** Opening DATA FOR THE TASK block **
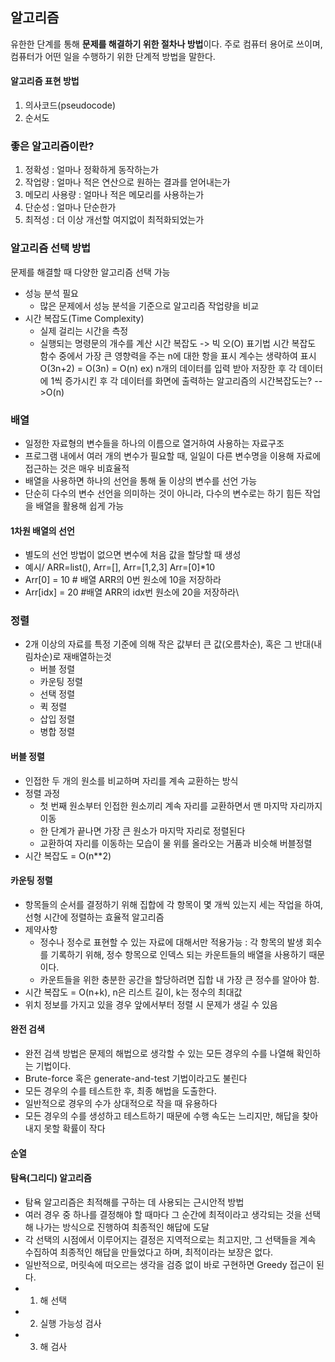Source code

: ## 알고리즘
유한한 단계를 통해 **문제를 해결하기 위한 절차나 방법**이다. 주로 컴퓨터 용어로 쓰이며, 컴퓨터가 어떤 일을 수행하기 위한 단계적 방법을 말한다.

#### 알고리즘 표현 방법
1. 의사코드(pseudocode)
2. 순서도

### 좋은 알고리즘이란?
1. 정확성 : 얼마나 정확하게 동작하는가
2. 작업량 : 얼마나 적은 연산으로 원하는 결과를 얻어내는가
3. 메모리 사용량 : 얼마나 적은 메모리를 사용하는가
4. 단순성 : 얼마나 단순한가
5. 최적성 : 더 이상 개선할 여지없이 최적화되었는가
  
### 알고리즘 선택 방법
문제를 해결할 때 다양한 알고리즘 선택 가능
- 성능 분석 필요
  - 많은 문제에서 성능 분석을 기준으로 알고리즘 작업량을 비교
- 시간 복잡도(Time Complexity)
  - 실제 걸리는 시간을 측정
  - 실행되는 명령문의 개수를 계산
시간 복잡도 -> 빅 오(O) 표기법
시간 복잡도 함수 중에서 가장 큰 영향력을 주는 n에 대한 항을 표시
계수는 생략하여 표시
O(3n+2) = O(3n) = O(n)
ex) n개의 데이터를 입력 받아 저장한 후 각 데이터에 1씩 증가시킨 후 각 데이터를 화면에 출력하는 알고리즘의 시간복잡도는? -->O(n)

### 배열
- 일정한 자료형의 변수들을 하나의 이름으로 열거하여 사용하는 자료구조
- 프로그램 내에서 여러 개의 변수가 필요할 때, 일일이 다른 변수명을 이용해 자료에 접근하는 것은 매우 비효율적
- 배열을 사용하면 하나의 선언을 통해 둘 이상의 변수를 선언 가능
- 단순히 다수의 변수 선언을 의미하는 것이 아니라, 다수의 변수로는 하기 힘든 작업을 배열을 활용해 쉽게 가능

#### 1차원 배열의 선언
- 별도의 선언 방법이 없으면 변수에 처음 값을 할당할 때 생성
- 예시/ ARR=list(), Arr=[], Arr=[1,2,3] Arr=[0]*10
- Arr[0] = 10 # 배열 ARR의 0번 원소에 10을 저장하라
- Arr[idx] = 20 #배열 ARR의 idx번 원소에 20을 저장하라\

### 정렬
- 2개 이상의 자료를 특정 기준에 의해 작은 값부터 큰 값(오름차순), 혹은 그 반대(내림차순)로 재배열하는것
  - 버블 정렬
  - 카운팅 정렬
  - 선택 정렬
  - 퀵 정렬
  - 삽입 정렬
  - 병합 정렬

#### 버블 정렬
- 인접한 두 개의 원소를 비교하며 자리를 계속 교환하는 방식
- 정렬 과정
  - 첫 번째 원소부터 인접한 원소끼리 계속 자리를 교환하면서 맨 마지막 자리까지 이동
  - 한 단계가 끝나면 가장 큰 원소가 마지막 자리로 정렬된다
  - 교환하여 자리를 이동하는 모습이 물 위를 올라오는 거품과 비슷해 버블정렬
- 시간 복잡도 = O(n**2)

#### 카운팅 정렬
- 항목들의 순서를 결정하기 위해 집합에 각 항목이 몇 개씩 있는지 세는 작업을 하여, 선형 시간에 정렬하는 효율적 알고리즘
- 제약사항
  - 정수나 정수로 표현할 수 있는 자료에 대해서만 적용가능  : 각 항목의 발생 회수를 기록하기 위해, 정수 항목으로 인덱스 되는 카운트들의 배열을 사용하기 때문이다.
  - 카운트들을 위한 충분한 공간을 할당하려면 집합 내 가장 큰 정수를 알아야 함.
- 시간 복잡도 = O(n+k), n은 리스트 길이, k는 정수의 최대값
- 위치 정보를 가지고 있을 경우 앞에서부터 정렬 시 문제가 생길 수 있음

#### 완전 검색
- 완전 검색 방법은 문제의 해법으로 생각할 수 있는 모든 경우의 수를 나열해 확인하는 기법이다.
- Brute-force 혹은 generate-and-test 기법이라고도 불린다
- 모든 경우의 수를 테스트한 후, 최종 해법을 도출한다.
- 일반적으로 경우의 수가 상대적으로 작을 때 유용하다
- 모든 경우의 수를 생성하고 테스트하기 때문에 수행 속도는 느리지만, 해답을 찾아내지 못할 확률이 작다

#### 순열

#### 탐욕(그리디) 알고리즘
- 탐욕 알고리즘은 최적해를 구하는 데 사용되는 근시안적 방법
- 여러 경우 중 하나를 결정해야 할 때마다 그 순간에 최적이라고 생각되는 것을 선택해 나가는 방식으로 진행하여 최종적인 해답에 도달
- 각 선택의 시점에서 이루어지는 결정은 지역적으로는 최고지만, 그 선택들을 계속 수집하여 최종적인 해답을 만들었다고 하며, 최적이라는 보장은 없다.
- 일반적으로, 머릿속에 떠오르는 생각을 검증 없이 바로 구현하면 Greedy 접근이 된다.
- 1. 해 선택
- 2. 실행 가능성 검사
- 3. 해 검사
** Closing DATA FOR THE TASK block **
** Opening DATA FOR THE TASK block **
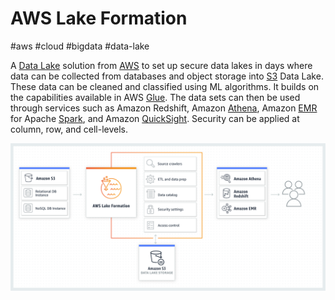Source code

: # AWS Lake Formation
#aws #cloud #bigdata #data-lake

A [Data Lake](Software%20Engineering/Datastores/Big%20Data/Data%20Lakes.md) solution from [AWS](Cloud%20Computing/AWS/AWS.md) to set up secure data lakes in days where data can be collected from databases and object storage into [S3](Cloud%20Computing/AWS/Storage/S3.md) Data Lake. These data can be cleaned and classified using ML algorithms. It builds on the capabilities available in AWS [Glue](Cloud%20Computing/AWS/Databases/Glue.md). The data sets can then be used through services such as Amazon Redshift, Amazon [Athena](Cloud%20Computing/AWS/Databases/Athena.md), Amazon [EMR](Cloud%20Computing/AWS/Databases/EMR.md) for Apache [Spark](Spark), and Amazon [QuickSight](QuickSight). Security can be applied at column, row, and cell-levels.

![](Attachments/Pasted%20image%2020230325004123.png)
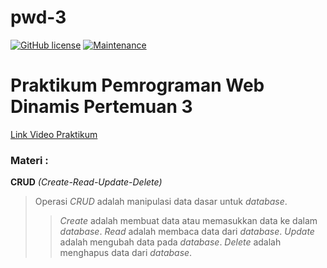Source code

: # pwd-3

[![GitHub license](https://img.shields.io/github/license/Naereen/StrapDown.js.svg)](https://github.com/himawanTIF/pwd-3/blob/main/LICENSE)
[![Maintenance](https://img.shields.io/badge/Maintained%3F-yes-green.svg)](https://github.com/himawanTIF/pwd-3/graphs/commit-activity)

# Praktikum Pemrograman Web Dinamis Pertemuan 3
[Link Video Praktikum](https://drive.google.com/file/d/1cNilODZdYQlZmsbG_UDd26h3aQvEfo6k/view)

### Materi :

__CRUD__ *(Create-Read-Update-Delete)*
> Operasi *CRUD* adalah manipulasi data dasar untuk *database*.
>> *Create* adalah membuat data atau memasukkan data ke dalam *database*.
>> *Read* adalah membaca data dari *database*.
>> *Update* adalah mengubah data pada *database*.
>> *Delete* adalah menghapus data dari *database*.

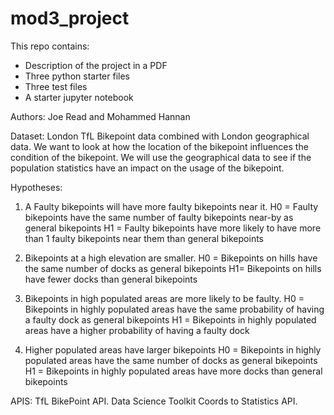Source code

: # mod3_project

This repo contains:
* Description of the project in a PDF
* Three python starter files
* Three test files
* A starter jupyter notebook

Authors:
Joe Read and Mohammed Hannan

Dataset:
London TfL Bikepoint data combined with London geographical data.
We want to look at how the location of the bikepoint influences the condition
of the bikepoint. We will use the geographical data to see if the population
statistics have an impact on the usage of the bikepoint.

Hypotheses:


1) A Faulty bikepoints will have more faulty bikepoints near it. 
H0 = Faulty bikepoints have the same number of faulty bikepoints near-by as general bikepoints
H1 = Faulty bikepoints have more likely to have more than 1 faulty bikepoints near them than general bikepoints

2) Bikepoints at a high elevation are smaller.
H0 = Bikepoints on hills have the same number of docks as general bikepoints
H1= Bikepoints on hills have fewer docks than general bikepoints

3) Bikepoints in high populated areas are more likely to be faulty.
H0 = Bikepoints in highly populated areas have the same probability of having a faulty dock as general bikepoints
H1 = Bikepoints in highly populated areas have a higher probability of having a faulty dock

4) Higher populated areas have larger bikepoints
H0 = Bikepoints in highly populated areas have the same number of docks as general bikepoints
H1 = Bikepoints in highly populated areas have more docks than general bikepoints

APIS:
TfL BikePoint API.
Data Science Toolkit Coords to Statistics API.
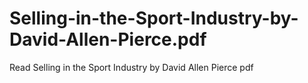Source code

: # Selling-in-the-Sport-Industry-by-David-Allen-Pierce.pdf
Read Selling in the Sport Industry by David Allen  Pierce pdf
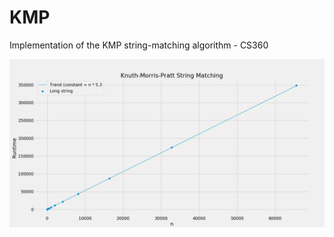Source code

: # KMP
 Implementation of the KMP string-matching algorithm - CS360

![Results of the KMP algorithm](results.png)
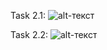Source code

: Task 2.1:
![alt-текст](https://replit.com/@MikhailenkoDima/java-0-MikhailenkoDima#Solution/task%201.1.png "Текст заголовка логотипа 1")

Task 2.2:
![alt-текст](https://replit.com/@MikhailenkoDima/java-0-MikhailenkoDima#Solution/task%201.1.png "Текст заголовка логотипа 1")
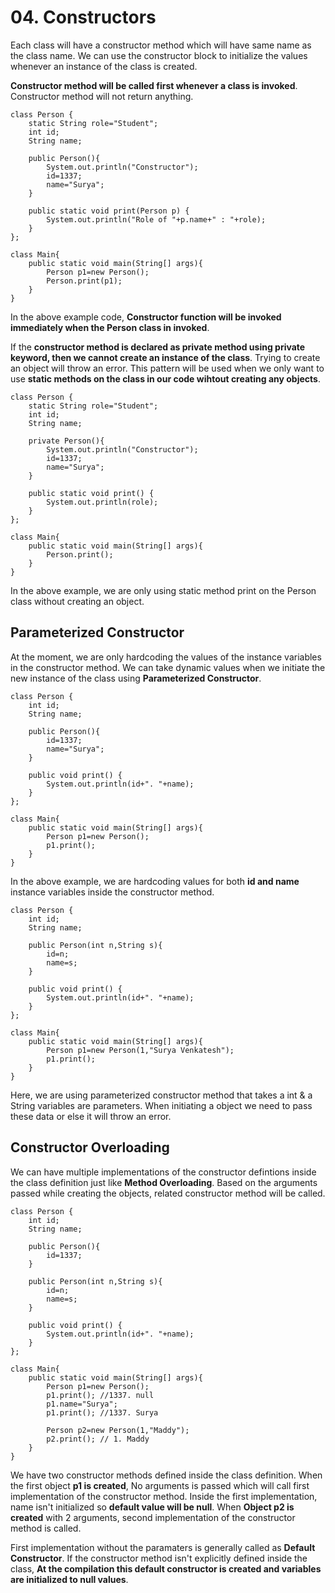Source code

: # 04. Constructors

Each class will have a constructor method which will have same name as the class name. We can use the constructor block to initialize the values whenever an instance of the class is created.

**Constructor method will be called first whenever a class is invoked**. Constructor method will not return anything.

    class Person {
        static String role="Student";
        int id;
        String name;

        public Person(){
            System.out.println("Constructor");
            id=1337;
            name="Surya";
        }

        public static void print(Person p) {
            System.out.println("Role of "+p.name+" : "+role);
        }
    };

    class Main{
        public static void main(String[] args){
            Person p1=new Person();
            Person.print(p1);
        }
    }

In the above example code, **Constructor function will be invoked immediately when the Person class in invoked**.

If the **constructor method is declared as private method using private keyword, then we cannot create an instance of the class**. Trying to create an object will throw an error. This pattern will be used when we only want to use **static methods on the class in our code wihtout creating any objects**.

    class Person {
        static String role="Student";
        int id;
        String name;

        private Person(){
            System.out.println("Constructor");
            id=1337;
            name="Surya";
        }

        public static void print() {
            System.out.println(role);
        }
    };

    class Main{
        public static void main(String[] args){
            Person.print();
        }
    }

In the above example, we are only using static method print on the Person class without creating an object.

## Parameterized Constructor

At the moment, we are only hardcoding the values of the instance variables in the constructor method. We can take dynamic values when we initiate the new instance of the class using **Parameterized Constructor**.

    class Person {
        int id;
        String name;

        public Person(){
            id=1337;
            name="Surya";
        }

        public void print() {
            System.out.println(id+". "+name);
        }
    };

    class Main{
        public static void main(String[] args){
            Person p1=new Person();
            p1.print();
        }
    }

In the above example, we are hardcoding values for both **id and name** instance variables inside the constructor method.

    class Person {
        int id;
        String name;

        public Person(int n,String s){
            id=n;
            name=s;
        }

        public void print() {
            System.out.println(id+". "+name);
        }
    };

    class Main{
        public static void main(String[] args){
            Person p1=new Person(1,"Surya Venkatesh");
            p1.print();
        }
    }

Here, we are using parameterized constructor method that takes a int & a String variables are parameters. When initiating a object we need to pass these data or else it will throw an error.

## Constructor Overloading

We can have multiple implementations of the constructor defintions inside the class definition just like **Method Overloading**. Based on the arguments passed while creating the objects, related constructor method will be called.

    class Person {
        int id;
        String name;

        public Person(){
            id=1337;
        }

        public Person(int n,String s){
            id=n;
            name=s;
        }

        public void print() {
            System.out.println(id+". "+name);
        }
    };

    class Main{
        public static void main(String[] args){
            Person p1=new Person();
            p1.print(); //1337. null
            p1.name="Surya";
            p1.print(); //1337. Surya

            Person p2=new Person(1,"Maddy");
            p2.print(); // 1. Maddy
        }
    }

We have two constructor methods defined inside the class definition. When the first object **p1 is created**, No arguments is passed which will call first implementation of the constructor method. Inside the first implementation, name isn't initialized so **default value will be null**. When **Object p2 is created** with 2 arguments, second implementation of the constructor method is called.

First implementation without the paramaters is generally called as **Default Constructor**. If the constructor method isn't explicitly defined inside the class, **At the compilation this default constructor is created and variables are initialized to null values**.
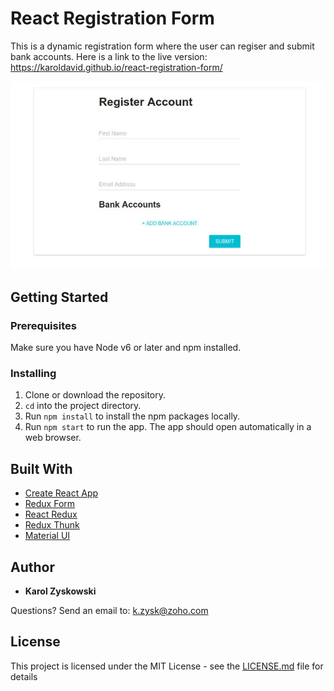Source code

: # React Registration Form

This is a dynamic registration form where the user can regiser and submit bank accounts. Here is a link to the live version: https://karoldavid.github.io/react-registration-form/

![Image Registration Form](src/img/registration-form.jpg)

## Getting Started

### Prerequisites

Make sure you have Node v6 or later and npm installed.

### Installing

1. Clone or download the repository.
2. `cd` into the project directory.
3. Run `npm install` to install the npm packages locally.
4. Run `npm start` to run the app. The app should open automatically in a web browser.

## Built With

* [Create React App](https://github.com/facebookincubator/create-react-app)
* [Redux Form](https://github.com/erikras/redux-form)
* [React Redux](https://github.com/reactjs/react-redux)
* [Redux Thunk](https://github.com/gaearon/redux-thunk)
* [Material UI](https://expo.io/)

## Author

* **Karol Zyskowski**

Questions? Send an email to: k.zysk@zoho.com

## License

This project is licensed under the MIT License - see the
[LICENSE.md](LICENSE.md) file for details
** Closing DATA FOR THE TASK block **
* [REQUIRED ACTION]
In the listing above, start at the line with "시간 복잡도 -> 빅 오(O) 표기법", go on through the line with "- 일정한 자료형의 변수들을 하나의 이름으로 열거하여 사용하는 자료구조", and copy each of those lines exactly; leave out all the rest.

* [WRITTEN ANSWER]
시간 복잡도 -> 빅 오(O) 표기법
시간 복잡도 함수 중에서 가장 큰 영향력을 주는 n에 대한 항을 표시
계수는 생략하여 표시
O(3n+2) = O(3n) = O(n)
ex) n개의 데이터를 입력 받아 저장한 후 각 데이터에 1씩 증가시킨 후 각 데이터를 화면에 출력하는 알고리즘의 시간복잡도는? -->O(n)

### 배열
- 일정한 자료형의 변수들을 하나의 이름으로 열거하여 사용하는 자료구조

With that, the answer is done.